Looking back, she is grateful for how her experience at Bemidji State shaped her career. She did her master’s thesis on employer-provided child care and was able to apply her findings to her work.
“I think that’s why I did so well,” Pigatti said. “I was living what I was learning at school. And Bemidji State was such a perfect match for me.”
She was promoted to Head Start project development director before she completed her bachelor’s and served in that position for 18 years. She made it her mission to listen to struggling parents and deliver services to meet their needs.
“There was a fierceness and determination to her commitment, in addition to her obvious grace and smarts,” said long-time colleague Joelle Hoeft. “Leah was an important person to pay attention to for all things Head Start in our state.”
When Pigatti became executive director of the Mahube organization, Hoeft said, “She brought these impressive strengths to a new sphere of impact.”
She also brought her boundless energy. “She would be at work at 6 a.m. every day even though she commuted an hour to work,” said Marcia Otte, the agency’s family development director. “Then one day Leah was diagnosed with cancer, and I saw her in a fight for her life.
“When she lost her hair, I cried for her. Little did I know that in a few years, I too would be in a fight for my life.”
While the women bonded through their battle with cancer, they also bonded in their work to help the agency thrive and grow. “Leah was the hardest working executive that I ever met,” Otte said.

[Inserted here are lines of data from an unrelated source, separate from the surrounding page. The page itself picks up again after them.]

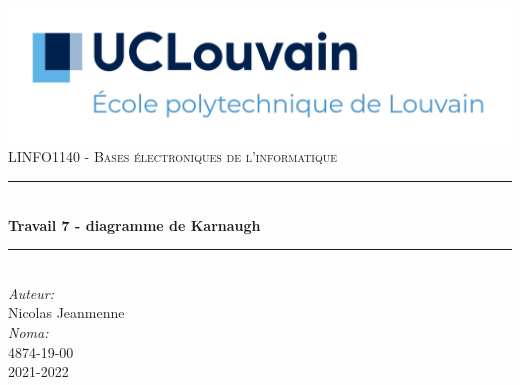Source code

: \begin{titlepage}

    \newcommand{\HRule}{\rule{\linewidth}{0.5mm}} 							%
    \center 
     
    \includegraphics[width=\textwidth]{../pictures/UCLouvain-EPL.png}\\[1cm]
    
    \textsc{\large 
    LINFO1140 - Bases électroniques de l'informatique}\\[1cm] 										%
    \HRule \\[0.8cm]
    {\huge \bfseries Travail 7 - diagramme de Karnaugh}\\[0.7cm]								%
    \HRule \\[2cm]
    \large
    \emph{Auteur:}\\
    Nicolas Jeanmenne\\[1.5cm]
    \emph{Noma:}\\
    4874-19-00\\[1.5cm]
    \vfill													%
    {\large 2021-2022}\\[5cm] 	%
    
    \vfill
\end{titlepage}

From its inception, Mahube served three counties – named by the first two letters of each county — Mahnomen, Hubbard and Becker. Then in 2012, Otter Tail and Wadena counties were required to restructure within nine months. Pigatti’s staff worked night and day to incorporate them into what became Mahube-Otwa.
“What’s amazing is that we did it, we did it successfully, and we did it so we’re better serving our communities,” she said. “We became such a skilled team, and I’m so proud of that.”
In 2007, Pigatti completed her doctorate at North Dakota State University and started teaching in the master’s program at Minnesota State University, Moorhead. “I never aspired to teach, but I just love it,” she said. Just before retiring, she also received Minnesota’s Connie Greer Lifetime Achievement Award for community action.
Of all her achievements, what Pigatti holds most dear is the admiration of her daughter.
“I want her to be proud of me,” she said. “Every child deserves that – to be proud of their parents.”